Reasumując, muszę przykładać się do trzymania się swojego przepisu na zdrowie (opisanego w zakładce ZDROWA JA)
Okej, myślę że to wszystko w tym poście. Mimo że efekty nie są zjawiskowe to cieszę się z każdej nawet malutkiej zmiany, zwłaszcza tej w głowie. Mam nadzieję że w kolejnym miesiącu skorzystam z wniosków wyciągniętych przy potknięciach i dalej będę szła po zdrowie. Dziękuję że jesteście i mnie wspieracie.
P.S. jeśli chodzi o tygodniowy foodbook - nie zapomniałam ale przez to wszystko (egzaminy :D) niestabilnie jadłam i nie miałam też głowy do tego, postaram się przygotować go jakoś w następnym tygodniu.
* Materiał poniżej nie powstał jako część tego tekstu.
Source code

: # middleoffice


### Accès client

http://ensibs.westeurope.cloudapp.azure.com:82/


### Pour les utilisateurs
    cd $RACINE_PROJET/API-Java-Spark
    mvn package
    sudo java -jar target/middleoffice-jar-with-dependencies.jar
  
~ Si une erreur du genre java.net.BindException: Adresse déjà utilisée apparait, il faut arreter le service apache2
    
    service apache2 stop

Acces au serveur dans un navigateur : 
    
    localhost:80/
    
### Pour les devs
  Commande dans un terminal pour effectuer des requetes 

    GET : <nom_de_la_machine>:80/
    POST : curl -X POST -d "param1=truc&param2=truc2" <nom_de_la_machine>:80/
Wydaje mi się, że najważniejsze jest, że mimo tych dwóch wpadek wróciłaś na dobre tory, bo często naszym problemem jest to, że jak raz nam nie pójdzie (zjemy coś bardzo niezdrowego, nie poćwiczymy) to potem "jak raz mi sie nie udało to znaczy, że się w ogóle nie uda i nie ma sensu".
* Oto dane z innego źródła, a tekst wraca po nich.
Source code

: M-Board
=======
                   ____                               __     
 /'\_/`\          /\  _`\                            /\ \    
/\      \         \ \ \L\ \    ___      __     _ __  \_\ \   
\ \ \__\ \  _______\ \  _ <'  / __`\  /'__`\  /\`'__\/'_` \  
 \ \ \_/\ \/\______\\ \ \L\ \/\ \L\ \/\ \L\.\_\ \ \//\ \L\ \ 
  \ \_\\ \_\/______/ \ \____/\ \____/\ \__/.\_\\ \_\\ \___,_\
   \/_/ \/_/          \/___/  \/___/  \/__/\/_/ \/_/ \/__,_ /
OdpowiedzUsuńTrzymaj się, bardzo się cieszę, że się odezwałaś :)
Nie ma co się przejmować wpadkami. One się zdarzają ale ważne, żeby potem wrócić do tego co było. Poza tym trzeba sobie dać czas na zmiany, nie wszystko na raz. I tak ładnie to wyszło. 1,5 kg to dużo. Zawsze wyobrażam sobie kilogram mąki i to mi uzmysławia jak to dużo. Powodzenia, pisz częściej w miarę możliwości :) a odpowiadając na Twój komentarz, mam tylko 158 cm:)
OdpowiedzUsuńNajważniejsze to podnieść się i iść dalej z podniesioną głową. Wiem, że łatwo powiedzieć, ale małymi krokami do celu.